_EXERCISE OBJECTIVE:_ Your job with the data below is to output exactly the lines from the one holding "- All tower" down to the one holding "- Short, humorous", both included, and no others.

[Stored dataset items]

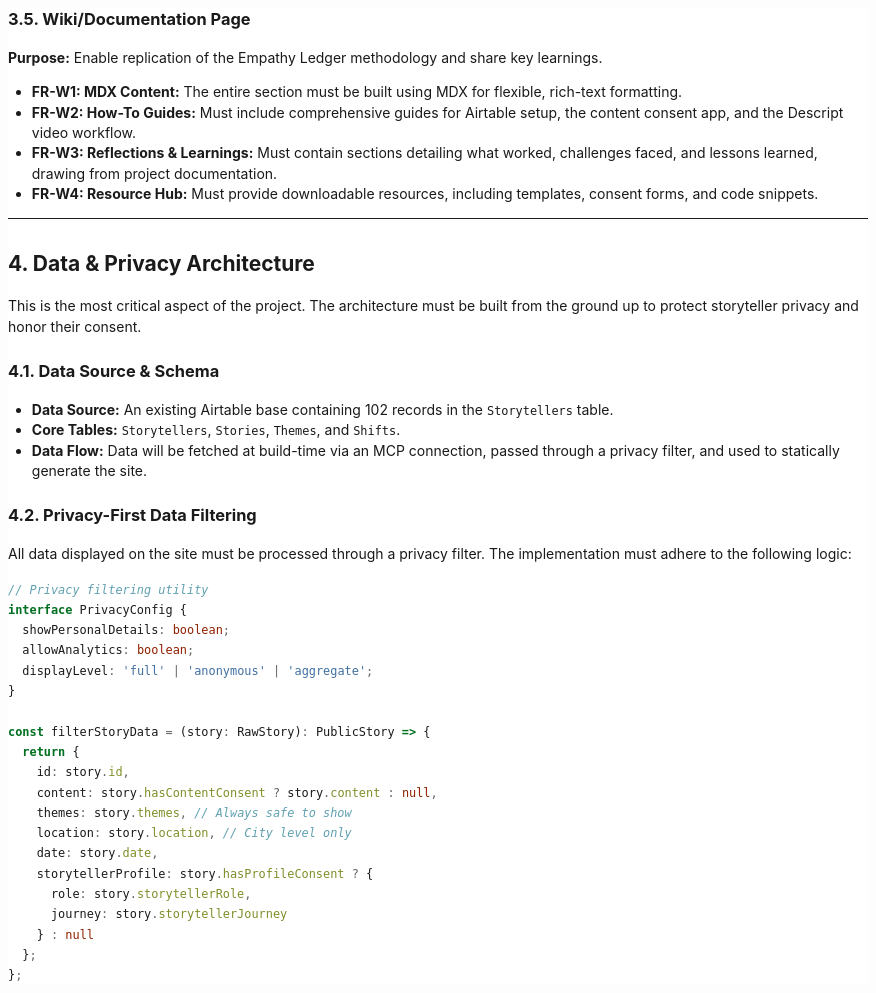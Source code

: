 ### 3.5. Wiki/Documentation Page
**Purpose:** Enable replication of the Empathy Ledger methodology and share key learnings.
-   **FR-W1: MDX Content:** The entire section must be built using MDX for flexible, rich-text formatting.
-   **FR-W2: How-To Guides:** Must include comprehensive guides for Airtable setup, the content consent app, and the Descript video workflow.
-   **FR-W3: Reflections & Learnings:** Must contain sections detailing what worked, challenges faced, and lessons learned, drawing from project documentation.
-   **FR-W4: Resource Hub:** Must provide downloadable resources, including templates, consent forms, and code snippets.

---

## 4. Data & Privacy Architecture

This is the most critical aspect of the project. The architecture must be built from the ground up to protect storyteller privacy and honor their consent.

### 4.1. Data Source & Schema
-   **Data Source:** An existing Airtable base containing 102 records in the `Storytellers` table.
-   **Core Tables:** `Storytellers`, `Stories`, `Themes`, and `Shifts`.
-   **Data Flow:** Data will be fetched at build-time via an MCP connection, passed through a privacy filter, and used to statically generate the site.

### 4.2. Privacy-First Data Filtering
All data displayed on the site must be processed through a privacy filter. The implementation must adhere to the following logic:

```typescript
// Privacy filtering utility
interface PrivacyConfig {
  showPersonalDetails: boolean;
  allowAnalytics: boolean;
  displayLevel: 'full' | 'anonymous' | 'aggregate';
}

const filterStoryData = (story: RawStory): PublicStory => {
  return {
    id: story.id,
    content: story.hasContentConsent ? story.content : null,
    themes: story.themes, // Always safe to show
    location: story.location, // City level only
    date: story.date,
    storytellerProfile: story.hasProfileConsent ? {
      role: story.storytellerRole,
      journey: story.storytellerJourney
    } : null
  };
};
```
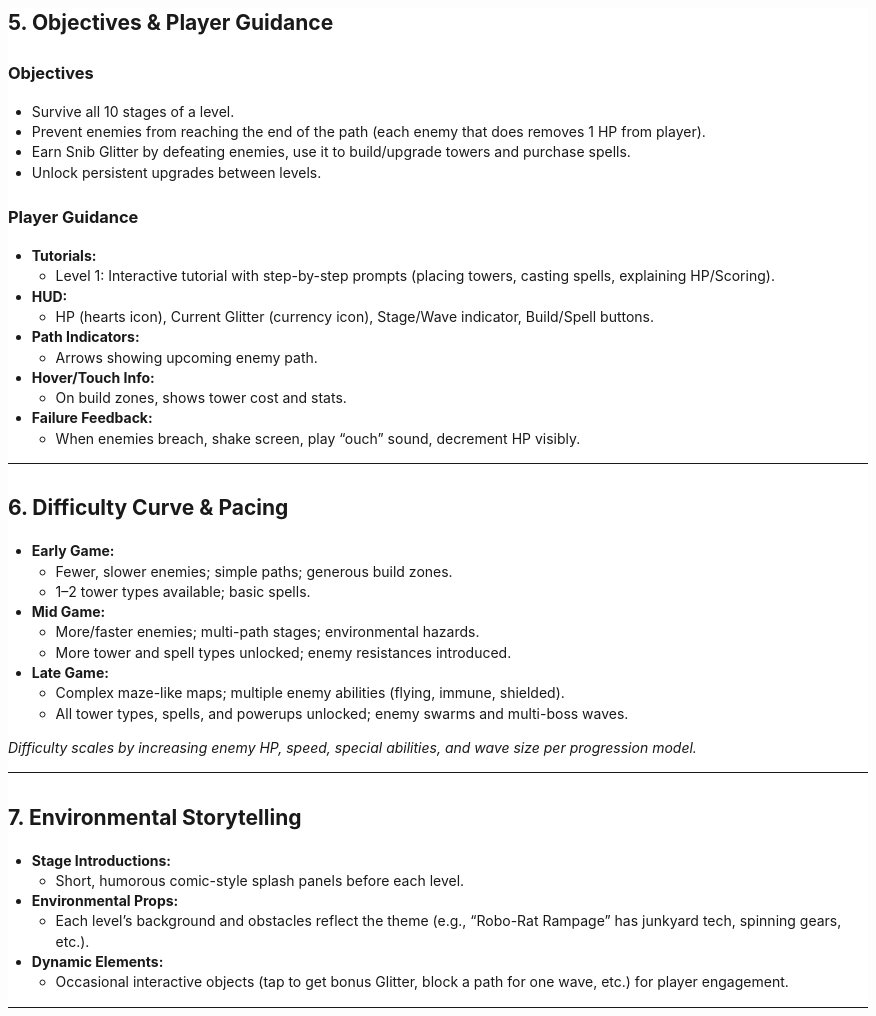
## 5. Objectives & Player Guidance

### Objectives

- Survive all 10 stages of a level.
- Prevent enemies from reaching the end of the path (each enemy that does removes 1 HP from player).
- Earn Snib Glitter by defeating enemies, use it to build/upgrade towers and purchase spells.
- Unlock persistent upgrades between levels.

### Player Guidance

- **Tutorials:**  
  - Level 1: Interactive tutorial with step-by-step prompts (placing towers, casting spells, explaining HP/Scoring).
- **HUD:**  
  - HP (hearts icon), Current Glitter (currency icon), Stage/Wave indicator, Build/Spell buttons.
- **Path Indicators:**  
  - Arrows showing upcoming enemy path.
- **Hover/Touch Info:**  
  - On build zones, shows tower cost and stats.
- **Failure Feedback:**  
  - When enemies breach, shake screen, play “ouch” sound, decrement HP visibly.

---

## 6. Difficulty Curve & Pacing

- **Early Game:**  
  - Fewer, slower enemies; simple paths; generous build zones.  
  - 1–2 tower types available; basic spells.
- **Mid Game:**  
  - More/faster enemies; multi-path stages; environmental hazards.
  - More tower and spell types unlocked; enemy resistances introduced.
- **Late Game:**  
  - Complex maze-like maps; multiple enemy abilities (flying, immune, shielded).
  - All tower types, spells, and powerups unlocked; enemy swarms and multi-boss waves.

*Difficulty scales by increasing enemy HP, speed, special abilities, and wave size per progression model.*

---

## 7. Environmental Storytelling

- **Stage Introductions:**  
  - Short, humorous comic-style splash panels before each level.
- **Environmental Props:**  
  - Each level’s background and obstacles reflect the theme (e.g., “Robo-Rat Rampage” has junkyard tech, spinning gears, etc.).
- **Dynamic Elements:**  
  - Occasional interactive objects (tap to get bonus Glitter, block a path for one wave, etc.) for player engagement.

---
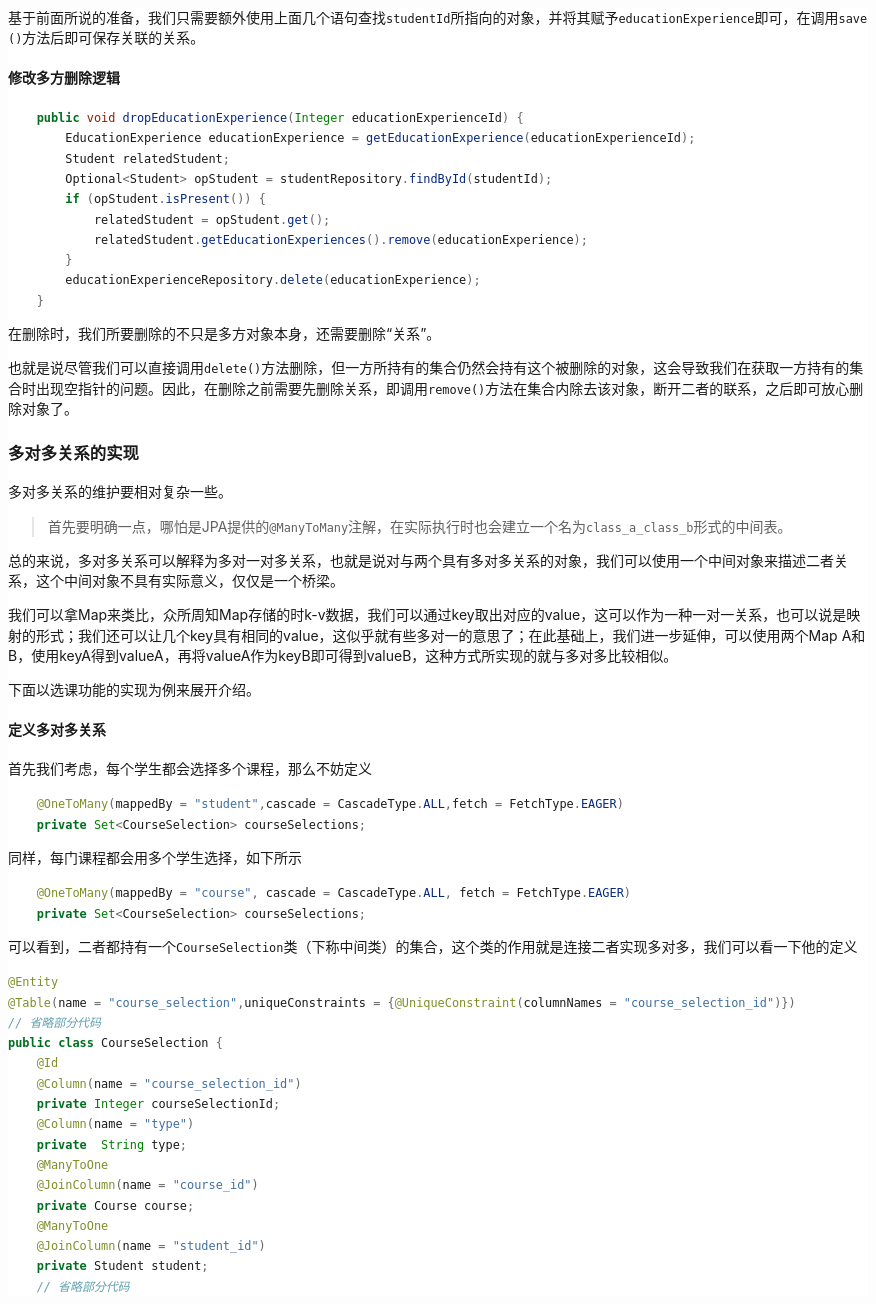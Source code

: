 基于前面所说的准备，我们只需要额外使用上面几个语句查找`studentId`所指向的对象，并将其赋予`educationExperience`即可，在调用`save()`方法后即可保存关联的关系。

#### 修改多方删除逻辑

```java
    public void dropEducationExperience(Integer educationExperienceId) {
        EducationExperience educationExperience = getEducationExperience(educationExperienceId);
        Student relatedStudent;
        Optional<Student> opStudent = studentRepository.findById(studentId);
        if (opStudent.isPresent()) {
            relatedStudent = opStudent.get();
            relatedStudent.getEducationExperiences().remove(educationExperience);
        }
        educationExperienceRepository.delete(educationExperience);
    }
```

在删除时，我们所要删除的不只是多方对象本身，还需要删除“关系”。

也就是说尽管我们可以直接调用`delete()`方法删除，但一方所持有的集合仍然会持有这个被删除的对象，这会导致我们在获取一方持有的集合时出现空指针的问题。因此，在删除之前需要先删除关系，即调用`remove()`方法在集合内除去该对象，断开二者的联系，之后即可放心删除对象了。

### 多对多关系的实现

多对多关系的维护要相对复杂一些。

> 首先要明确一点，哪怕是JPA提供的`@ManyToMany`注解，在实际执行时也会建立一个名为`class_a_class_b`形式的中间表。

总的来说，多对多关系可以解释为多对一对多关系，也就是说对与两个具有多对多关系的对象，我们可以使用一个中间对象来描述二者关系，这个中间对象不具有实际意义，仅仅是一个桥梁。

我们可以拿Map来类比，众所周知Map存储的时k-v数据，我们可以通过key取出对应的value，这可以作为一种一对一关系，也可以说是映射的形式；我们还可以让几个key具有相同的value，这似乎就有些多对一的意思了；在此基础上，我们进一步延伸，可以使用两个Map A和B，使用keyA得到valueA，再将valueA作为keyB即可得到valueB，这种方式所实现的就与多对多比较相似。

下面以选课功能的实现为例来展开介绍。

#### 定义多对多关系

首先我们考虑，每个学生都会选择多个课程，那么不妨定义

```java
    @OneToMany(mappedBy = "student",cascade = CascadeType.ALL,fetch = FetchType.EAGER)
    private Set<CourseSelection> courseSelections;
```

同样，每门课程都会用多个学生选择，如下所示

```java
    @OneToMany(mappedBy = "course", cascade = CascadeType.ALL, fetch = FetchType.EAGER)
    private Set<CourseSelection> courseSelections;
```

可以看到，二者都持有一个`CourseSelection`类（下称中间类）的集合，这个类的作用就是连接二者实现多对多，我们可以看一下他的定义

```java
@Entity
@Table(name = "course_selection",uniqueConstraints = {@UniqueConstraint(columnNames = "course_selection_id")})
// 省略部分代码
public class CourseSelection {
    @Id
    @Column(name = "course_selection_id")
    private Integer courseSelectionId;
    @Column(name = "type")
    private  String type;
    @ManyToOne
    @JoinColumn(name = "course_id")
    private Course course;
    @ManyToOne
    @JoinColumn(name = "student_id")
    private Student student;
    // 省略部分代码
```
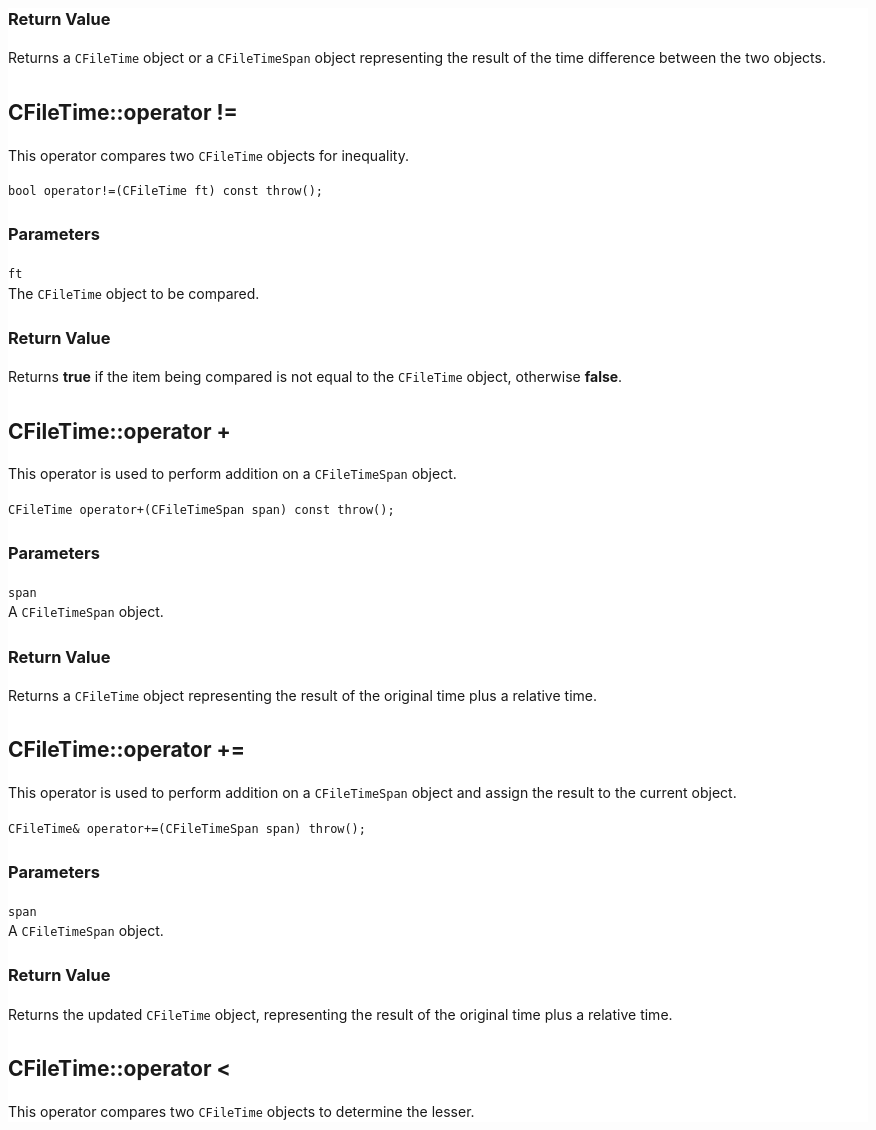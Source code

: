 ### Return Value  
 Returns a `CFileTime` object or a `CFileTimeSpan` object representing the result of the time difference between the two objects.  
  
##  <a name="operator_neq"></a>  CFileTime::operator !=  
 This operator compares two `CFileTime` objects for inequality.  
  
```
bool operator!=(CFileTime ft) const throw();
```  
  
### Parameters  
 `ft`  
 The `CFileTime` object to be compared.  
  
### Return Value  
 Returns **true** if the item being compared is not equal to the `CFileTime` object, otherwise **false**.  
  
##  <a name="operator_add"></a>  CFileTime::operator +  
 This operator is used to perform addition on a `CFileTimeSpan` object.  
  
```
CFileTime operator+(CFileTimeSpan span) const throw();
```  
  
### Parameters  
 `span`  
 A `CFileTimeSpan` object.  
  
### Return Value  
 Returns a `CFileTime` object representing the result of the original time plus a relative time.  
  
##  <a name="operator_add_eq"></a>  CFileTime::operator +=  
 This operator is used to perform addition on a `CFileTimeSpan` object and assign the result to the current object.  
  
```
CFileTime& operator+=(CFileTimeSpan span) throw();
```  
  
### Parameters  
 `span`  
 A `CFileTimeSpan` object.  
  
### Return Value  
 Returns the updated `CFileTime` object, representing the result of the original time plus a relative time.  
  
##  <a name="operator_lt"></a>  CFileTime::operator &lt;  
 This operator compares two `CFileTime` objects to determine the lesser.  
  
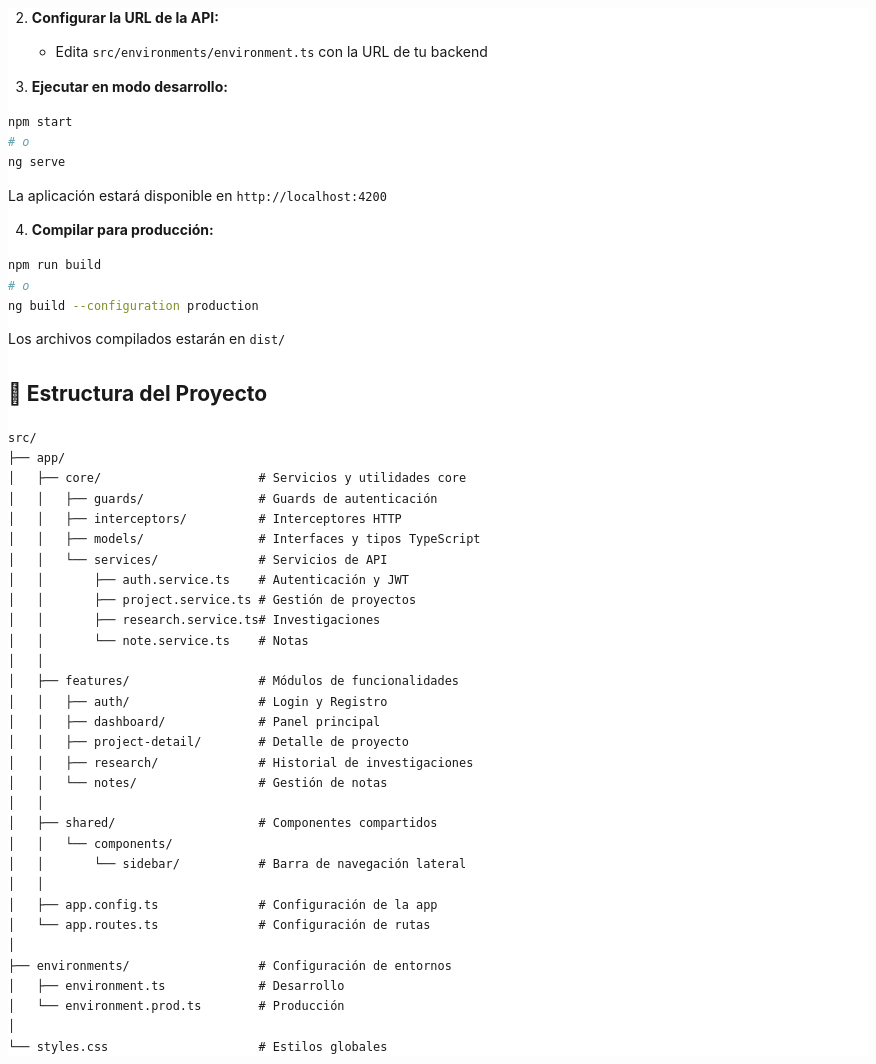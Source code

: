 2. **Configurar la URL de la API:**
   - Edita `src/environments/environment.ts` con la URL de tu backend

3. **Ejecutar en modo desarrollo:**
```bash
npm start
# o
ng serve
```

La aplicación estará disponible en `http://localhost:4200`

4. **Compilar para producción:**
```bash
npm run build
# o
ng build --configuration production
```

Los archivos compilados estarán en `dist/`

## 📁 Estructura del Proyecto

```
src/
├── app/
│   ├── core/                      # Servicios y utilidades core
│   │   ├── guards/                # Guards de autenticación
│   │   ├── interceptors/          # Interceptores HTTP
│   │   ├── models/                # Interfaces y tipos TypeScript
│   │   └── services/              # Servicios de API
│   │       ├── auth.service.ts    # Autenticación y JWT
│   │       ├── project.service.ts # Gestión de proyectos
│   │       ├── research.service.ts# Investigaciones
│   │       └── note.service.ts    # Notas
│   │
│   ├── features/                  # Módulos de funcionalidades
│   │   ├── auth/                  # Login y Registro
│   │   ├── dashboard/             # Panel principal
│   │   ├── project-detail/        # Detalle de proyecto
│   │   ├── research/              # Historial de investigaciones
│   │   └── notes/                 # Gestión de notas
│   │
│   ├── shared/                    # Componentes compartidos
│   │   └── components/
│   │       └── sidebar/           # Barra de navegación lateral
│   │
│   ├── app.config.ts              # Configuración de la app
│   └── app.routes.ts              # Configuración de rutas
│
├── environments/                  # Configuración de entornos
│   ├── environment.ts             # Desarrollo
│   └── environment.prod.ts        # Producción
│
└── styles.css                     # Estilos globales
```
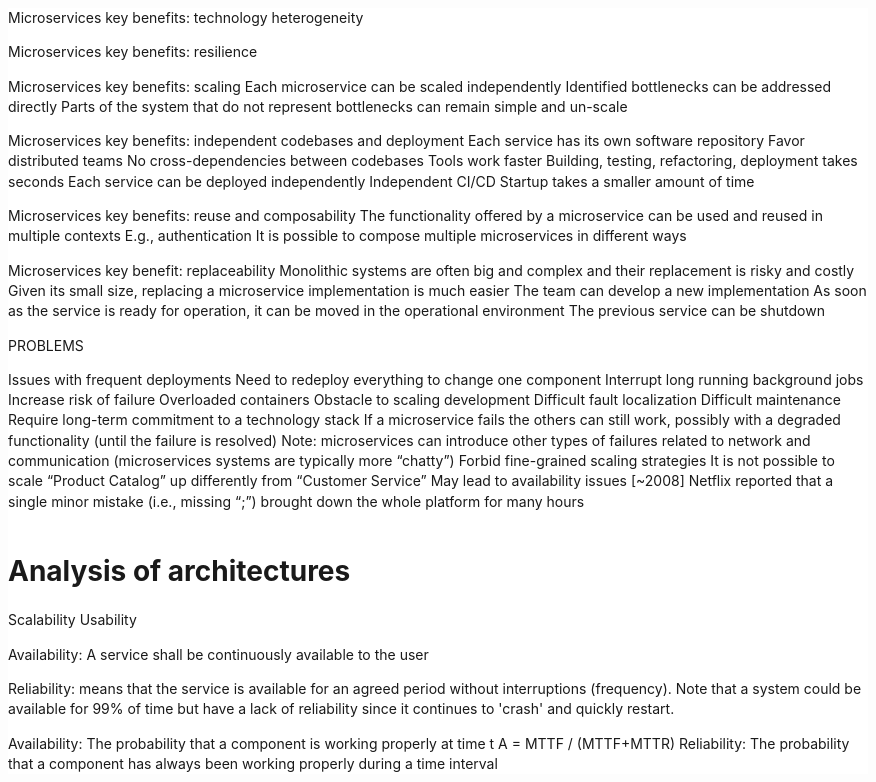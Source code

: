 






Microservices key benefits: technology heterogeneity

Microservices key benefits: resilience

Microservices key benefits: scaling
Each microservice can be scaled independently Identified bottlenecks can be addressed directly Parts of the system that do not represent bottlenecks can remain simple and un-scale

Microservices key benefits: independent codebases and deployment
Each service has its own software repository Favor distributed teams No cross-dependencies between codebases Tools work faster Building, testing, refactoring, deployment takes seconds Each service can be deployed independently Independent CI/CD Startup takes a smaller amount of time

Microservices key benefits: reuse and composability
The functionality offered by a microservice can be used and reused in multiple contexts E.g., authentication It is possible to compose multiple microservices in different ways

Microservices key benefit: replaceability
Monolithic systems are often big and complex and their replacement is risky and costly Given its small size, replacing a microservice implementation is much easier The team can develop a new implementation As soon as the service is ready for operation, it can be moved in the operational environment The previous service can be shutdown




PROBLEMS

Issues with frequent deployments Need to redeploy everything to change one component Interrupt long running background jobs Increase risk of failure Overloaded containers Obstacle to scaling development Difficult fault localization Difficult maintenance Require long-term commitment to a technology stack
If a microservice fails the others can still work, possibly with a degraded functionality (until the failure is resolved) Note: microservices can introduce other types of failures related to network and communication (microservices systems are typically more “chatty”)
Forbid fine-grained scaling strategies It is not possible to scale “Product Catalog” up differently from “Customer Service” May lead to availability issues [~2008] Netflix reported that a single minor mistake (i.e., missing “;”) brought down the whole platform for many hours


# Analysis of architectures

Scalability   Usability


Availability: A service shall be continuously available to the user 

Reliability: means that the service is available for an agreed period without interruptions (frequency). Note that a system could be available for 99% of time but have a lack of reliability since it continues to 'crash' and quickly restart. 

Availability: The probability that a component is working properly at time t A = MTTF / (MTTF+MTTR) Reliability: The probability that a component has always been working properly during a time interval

_ANSWER FOR THE TASK:_
  - All tower types, spells, and powerups unlocked; enemy swarms and multi-boss waves.

*Difficulty scales by increasing enemy HP, speed, special abilities, and wave size per progression model.*

---

## 7. Environmental Storytelling

- **Stage Introductions:**  
  - Short, humorous comic-style splash panels before each level.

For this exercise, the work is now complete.